Listed records —
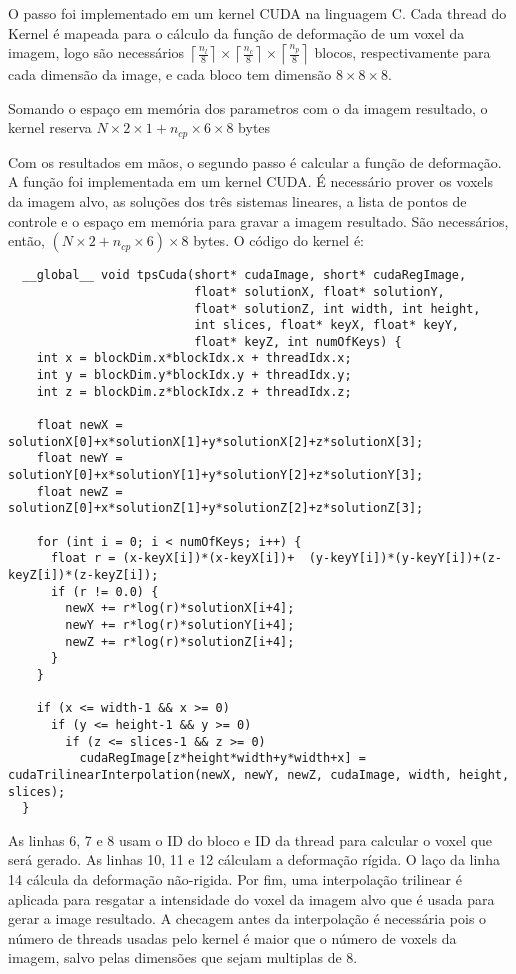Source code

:   O passo foi implementado em um kernel CUDA na linguagem C. Cada thread do Kernel
é mapeada para o cálculo da função de deformação de um voxel da imagem, logo são necessários
$\left \lceil{\frac{n_l}{8}}\right \rceil \times
\left \lceil{\frac{n_c}{8}}\right \rceil \times
\left \lceil{\frac{n_p}{8}}\right \rceil$ blocos, respectivamente para
cada dimensão da image, e cada bloco tem dimensão $8 \times 8 \times 8$.

  Somando o espaço em memória dos parametros com o da imagem resultado, o kernel
reserva $N \times 2 \times 1 + n_{cp} \times 6 \times 8$ bytes

  Com os resultados em mãos, o segundo passo é calcular a função de deformação.
A função foi implementada em um kernel CUDA. É necessário prover os voxels da
imagem alvo, as soluções dos três sistemas lineares, a lista de pontos de controle
e o espaço em memória para gravar a imagem resultado. São necessários, então,
$(N \times 2 + n_{cp} \times 6) \times 8$ bytes. O código do kernel é:

\begin{lstlisting}
  __global__ void tpsCuda(short* cudaImage, short* cudaRegImage,
                          float* solutionX, float* solutionY,
                          float* solutionZ, int width, int height,
                          int slices, float* keyX, float* keyY,
                          float* keyZ, int numOfKeys) {
    int x = blockDim.x*blockIdx.x + threadIdx.x;
    int y = blockDim.y*blockIdx.y + threadIdx.y;
    int z = blockDim.z*blockIdx.z + threadIdx.z;

    float newX = solutionX[0]+x*solutionX[1]+y*solutionX[2]+z*solutionX[3];
    float newY = solutionY[0]+x*solutionY[1]+y*solutionY[2]+z*solutionY[3];
    float newZ = solutionZ[0]+x*solutionZ[1]+y*solutionZ[2]+z*solutionZ[3];

    for (int i = 0; i < numOfKeys; i++) {
      float r = (x-keyX[i])*(x-keyX[i])+  (y-keyY[i])*(y-keyY[i])+(z-keyZ[i])*(z-keyZ[i]);
      if (r != 0.0) {
        newX += r*log(r)*solutionX[i+4];
        newY += r*log(r)*solutionY[i+4];
        newZ += r*log(r)*solutionZ[i+4];
      }
    }

    if (x <= width-1 && x >= 0)
      if (y <= height-1 && y >= 0)
        if (z <= slices-1 && z >= 0)
          cudaRegImage[z*height*width+y*width+x] = cudaTrilinearInterpolation(newX, newY, newZ, cudaImage, width, height, slices);
  }
\end{lstlisting}

  As linhas 6, 7 e 8 usam o ID do bloco e ID da thread para calcular o voxel que será
gerado. As linhas 10, 11 e 12 cálculam a deformação rígida. O laço da linha 14
cálcula da deformação não-rigida. Por fim, uma interpolação trilinear é aplicada
para resgatar a intensidade do voxel da imagem alvo que é usada para gerar a image
resultado. A checagem antes da interpolação é necessária pois o número de threads
usadas pelo kernel é maior que o número de voxels da imagem, salvo pelas dimensões
que sejam multiplas de 8.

Your assignment —
Show the lines of the entries that include the string "newZ", copying each in full.

Result of this task —
    float newZ = solutionZ[0]+x*solutionZ[1]+y*solutionZ[2]+z*solutionZ[3];
        newZ += r*log(r)*solutionZ[i+4];
          cudaRegImage[z*height*width+y*width+x] = cudaTrilinearInterpolation(newX, newY, newZ, cudaImage, width, height, slices);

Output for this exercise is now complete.